Could you transcribe the entries below exactly, without any of the pictures?

THE DATA:
────────

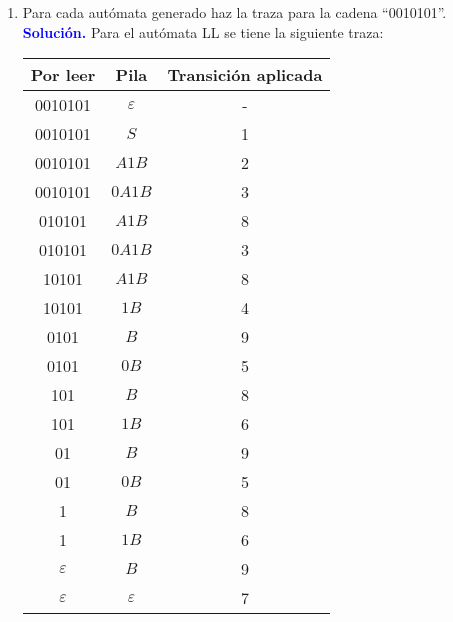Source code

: \documentclass[11pt,fleqn]{article}
\newcommand{\solution}{\textcolor{blue}{\textbf{Solución. }}}
\begin{document}
\begin{enumerate}
\begin{enumerate}
        \item Para cada autómata generado haz la traza para la cadena “0010101”. \\
        \solution Para el autómata LL se tiene la siguiente traza:
        \begin{center}
            \begin{tabular}{c|c|c}
                \hline 
                Por leer & Pila & Transición aplicada \\ 
                \hline 
                0010101 & $\varepsilon$ & - \\ 
                \hline 
                0010101 & $S$ & 1 \\ 
                \hline
                0010101 & $A1B$ & 2 \\ 
                \hline 
                0010101 & $0A1B$ & 3 \\ 
                \hline 
                010101 & $A1B$ & 8 \\ 
                \hline
                010101 & $0A1B$ & 3 \\ 
                \hline
                10101 & $A1B$ & 8 \\ 
                \hline
                10101 & $1B$ & 4 \\ 
                \hline
                0101 & $B$ & 9 \\ 
                \hline
                0101 & $0B$ & 5 \\ 
                \hline
                101 & $B$ & 8 \\ 
                \hline
                101 & $1B$ & 6 \\ 
                \hline
                01 & $B$ & 9 \\ 
                \hline
                01 & $0B$ & 5 \\ 
                \hline
                1 & $B$ & 8 \\ 
                \hline
                1 & $1B$ & 6 \\ 
                \hline
                $\varepsilon$ & $B$ & 9 \\ 
                \hline
                $\varepsilon$ & $\varepsilon$ & 7 \\ 
                \hline
            \end{tabular} 
        \end{center} \newpage
        

\end{enumerate}
\end{enumerate}
\end{document}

────────

WRITTEN RESPONSE:
Source code

: \documentclass[11pt,fleqn]{article}
\newcommand{\solution}{\textcolor{blue}{\textbf{Solución. }}}
\begin{document}
\begin{enumerate}
\begin{enumerate}
        \item Para cada autómata generado haz la traza para la cadena “0010101”. \\
        \solution Para el autómata LL se tiene la siguiente traza:
        \begin{center}
            \begin{tabular}{c|c|c}
                \hline 
                Por leer & Pila & Transición aplicada \\ 
                \hline 
                0010101 & $\varepsilon$ & - \\ 
                \hline 
                0010101 & $S$ & 1 \\ 
                \hline
                0010101 & $A1B$ & 2 \\ 
                \hline 
                0010101 & $0A1B$ & 3 \\ 
                \hline 
                010101 & $A1B$ & 8 \\ 
                \hline
                010101 & $0A1B$ & 3 \\ 
                \hline
                10101 & $A1B$ & 8 \\ 
                \hline
                10101 & $1B$ & 4 \\ 
                \hline
                0101 & $B$ & 9 \\ 
                \hline
                0101 & $0B$ & 5 \\ 
                \hline
                101 & $B$ & 8 \\ 
                \hline
                101 & $1B$ & 6 \\ 
                \hline
                01 & $B$ & 9 \\ 
                \hline
                01 & $0B$ & 5 \\ 
                \hline
                1 & $B$ & 8 \\ 
                \hline
                1 & $1B$ & 6 \\ 
                \hline
                $\varepsilon$ & $B$ & 9 \\ 
                \hline
                $\varepsilon$ & $\varepsilon$ & 7 \\ 
                \hline
            \end{tabular} 
        \end{center} \newpage
        

\end{enumerate}
\end{enumerate}
\end{document}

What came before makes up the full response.